Data shown

§

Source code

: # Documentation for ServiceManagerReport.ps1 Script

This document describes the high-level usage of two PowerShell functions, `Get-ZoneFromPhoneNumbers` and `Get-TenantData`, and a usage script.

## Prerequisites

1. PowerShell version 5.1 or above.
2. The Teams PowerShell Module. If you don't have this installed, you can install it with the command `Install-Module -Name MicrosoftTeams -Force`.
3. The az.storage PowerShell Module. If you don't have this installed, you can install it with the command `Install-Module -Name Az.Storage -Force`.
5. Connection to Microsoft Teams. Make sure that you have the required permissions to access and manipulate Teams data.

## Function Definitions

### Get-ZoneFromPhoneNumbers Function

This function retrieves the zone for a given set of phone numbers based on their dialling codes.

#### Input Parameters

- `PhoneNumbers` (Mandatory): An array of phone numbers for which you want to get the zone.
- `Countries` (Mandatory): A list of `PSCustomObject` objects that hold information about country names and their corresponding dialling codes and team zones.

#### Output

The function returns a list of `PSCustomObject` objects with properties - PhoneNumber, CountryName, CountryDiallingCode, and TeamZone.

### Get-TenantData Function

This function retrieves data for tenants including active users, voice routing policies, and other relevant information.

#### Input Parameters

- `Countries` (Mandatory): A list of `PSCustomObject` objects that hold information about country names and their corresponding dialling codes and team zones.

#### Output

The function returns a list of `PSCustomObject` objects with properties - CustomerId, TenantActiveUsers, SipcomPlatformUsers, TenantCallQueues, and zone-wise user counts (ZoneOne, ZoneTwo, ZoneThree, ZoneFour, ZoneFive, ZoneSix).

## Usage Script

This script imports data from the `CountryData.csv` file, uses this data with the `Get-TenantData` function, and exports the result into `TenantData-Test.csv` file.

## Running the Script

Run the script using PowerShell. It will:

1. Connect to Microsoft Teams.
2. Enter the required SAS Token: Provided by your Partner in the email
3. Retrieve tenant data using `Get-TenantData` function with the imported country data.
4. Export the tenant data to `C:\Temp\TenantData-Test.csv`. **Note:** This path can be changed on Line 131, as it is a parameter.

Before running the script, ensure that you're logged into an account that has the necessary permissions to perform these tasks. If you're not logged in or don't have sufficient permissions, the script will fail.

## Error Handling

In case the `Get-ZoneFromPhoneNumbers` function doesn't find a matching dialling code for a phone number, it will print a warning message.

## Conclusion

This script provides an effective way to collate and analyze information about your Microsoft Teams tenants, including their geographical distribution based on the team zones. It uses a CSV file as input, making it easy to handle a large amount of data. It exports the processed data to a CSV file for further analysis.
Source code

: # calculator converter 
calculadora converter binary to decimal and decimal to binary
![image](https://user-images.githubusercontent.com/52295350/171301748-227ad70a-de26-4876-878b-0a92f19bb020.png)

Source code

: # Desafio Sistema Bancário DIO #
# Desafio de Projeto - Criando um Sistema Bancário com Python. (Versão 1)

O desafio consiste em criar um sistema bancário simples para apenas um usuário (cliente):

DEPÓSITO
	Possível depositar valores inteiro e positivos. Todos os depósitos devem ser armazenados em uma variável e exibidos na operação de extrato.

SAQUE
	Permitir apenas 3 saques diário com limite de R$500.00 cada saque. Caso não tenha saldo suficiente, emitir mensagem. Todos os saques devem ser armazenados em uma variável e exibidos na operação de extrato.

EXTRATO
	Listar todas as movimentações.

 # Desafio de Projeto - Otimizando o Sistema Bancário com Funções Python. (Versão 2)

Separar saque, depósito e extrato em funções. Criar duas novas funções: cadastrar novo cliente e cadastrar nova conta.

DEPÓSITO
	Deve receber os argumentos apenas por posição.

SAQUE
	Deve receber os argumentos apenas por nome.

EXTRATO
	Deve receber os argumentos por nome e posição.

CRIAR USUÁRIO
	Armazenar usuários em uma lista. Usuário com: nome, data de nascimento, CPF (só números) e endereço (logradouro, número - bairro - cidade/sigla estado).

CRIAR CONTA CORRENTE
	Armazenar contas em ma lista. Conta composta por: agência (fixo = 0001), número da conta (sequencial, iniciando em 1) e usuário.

§

Exercise instructions
Give back exactly the lines of the listing above that run from the line with "for ServiceManagerReport.ps1 Script" to the line with "1. PowerShell version 5.1 or above.", inclusive.

Exercise response
: # Documentation for ServiceManagerReport.ps1 Script

This document describes the high-level usage of two PowerShell functions, `Get-ZoneFromPhoneNumbers` and `Get-TenantData`, and a usage script.

## Prerequisites

1. PowerShell version 5.1 or above.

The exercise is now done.